** DATASET RECORDS follows **
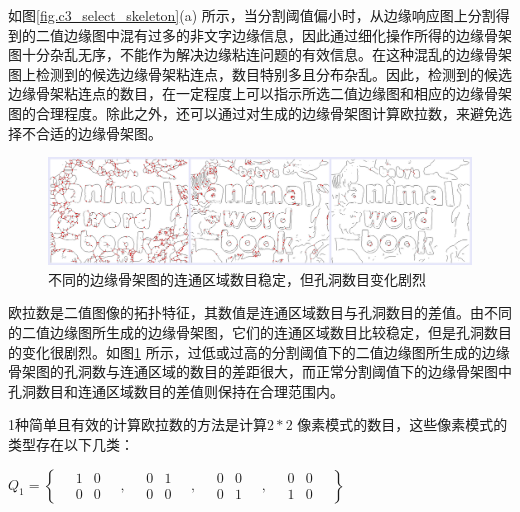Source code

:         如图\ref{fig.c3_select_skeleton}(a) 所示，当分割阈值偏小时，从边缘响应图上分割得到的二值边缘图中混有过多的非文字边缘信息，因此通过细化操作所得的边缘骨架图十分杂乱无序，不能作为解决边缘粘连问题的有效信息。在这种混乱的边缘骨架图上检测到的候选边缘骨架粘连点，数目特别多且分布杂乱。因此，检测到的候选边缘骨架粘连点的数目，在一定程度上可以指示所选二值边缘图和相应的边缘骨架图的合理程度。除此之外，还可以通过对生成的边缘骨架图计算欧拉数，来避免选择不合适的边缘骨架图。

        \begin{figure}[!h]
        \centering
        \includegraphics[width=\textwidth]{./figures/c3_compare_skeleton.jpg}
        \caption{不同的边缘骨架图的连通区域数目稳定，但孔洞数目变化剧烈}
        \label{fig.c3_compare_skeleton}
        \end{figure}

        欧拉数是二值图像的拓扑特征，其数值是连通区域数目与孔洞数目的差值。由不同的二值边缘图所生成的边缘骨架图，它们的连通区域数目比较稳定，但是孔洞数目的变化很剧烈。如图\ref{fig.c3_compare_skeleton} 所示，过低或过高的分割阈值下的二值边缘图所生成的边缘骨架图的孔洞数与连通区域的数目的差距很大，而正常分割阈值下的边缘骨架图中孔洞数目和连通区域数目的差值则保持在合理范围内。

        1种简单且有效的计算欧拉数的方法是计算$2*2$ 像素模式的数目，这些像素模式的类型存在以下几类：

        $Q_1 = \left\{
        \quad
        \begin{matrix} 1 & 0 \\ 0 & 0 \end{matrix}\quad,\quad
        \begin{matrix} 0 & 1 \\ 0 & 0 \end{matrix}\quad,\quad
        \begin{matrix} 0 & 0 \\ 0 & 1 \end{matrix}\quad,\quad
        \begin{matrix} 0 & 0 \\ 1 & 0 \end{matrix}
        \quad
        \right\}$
** End of DATASET RECORDS **
** DATASET RECORDS follows **
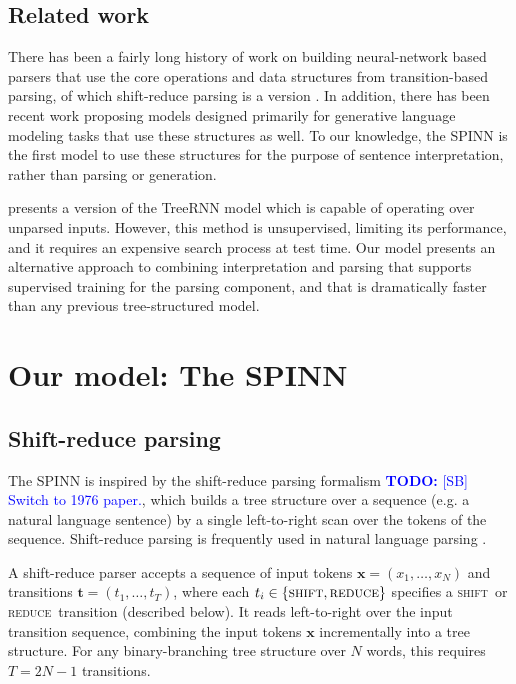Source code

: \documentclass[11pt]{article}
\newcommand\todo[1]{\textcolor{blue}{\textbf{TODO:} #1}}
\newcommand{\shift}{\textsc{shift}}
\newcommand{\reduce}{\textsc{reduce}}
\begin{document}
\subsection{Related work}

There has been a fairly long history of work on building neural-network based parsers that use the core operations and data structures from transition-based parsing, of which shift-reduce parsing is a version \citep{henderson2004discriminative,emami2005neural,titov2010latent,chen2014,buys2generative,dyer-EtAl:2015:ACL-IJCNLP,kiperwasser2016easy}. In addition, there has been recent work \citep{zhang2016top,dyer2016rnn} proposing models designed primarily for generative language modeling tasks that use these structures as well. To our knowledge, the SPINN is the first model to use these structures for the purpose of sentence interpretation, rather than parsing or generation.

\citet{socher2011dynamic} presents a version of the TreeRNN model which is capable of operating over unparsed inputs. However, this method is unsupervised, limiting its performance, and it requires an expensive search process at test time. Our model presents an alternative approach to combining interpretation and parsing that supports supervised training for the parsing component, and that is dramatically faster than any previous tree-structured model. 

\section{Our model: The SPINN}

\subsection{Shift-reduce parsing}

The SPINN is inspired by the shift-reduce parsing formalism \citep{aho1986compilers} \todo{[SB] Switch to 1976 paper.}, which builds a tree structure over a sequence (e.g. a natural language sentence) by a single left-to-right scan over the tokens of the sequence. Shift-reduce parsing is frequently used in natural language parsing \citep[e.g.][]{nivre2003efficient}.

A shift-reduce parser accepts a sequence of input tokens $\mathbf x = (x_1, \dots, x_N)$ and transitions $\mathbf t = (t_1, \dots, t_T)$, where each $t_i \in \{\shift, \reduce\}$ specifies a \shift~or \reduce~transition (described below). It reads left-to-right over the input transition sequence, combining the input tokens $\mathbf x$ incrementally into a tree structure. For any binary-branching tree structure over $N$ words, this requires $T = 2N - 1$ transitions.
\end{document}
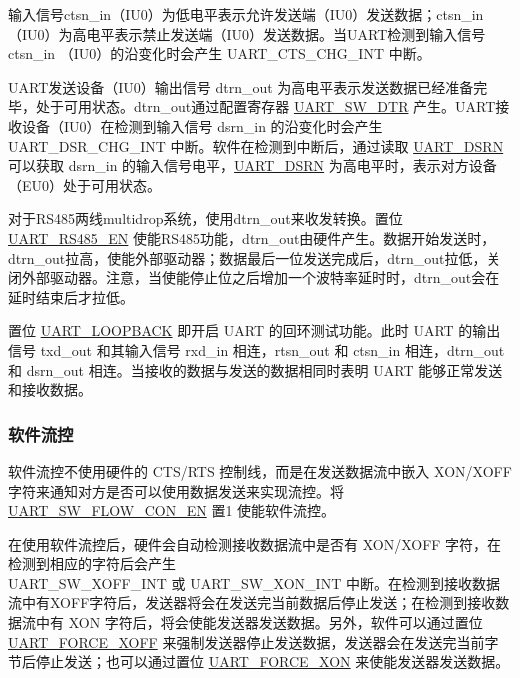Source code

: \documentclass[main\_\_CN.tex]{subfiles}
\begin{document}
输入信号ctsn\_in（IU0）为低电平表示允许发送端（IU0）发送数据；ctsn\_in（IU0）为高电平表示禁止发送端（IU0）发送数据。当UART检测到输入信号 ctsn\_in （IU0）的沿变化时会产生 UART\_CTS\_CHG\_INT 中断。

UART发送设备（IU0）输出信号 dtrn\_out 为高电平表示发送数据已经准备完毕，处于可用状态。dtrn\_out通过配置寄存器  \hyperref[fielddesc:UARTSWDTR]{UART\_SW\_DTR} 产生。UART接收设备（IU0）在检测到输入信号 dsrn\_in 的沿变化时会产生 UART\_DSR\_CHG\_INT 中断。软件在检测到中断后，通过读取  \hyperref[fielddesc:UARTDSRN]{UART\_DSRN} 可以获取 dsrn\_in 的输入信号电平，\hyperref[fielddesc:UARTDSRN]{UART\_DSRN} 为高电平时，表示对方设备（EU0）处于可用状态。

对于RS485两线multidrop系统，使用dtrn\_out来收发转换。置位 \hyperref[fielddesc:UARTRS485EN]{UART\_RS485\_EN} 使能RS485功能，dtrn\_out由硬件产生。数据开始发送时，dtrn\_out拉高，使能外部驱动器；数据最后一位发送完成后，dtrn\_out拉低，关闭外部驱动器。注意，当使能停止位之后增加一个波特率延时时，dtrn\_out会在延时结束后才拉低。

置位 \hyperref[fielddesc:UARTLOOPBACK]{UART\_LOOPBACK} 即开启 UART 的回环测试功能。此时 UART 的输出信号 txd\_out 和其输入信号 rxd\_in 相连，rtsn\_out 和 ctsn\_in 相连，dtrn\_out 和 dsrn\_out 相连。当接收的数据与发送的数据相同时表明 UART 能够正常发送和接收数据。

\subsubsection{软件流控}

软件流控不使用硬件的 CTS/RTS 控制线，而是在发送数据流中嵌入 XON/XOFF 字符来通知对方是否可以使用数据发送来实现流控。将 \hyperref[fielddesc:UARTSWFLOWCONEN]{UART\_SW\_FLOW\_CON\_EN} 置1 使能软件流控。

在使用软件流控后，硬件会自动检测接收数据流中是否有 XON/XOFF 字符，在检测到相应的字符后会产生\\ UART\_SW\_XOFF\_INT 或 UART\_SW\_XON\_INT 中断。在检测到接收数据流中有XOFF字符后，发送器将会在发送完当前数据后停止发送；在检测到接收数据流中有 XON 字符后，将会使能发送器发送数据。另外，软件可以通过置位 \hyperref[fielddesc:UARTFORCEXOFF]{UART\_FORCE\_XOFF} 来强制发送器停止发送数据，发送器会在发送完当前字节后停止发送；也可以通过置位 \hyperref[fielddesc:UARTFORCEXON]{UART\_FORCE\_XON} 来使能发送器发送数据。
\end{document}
** End of DATASET RECORDS **
** DATASET RECORDS follows **
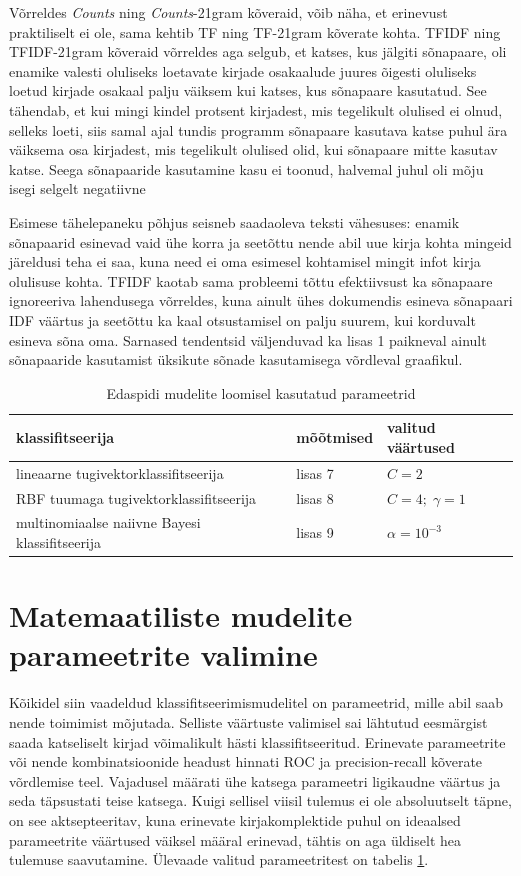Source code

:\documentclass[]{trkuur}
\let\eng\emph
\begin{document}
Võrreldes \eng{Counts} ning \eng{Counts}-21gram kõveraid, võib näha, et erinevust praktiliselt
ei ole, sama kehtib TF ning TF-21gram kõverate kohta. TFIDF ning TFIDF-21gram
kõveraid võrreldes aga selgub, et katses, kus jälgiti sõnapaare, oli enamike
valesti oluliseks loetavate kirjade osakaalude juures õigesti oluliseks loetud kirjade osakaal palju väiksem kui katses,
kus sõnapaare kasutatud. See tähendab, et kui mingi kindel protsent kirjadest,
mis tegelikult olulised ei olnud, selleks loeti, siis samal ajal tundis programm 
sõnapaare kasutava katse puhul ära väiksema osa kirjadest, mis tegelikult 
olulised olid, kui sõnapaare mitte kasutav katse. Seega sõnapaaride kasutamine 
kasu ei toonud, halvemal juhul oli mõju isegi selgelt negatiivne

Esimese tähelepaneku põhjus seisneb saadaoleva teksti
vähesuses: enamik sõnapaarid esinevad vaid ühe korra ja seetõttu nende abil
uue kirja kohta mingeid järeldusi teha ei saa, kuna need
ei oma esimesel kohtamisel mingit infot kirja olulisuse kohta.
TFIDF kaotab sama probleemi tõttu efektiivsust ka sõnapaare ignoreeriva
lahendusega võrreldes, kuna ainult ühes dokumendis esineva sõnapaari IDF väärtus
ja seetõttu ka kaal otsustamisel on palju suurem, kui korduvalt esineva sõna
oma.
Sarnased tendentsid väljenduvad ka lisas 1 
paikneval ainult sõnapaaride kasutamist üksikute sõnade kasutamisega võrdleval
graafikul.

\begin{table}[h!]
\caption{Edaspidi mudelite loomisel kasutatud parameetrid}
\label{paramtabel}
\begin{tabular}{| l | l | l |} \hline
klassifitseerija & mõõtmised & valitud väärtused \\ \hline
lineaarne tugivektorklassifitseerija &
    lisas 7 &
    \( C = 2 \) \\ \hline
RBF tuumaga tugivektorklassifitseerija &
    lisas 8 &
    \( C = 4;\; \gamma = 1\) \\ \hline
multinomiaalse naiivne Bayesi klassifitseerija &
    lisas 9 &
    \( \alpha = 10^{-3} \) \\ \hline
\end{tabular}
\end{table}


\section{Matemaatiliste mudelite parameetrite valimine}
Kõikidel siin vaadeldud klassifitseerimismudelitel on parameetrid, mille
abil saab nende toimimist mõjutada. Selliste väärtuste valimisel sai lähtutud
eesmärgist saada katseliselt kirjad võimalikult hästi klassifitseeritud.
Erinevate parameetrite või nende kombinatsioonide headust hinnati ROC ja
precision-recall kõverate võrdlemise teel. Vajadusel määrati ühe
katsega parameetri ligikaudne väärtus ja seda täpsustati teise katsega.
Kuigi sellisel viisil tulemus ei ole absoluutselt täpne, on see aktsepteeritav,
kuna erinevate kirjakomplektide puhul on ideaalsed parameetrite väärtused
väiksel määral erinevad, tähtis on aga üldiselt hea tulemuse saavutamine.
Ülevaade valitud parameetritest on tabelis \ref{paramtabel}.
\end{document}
** End of DATASET RECORDS **
• [DIRECTIONS FOR THIS TASK]
If a line in the material contains the word "ctsn", copy that line.

• [RESPONSE TO THIS TASK]
输入信号ctsn\_in（IU0）为低电平表示允许发送端（IU0）发送数据；ctsn\_in（IU0）为高电平表示禁止发送端（IU0）发送数据。当UART检测到输入信号 ctsn\_in （IU0）的沿变化时会产生 UART\_CTS\_CHG\_INT 中断。
置位 \hyperref[fielddesc:UARTLOOPBACK]{UART\_LOOPBACK} 即开启 UART 的回环测试功能。此时 UART 的输出信号 txd\_out 和其输入信号 rxd\_in 相连，rtsn\_out 和 ctsn\_in 相连，dtrn\_out 和 dsrn\_out 相连。当接收的数据与发送的数据相同时表明 UART 能够正常发送和接收数据。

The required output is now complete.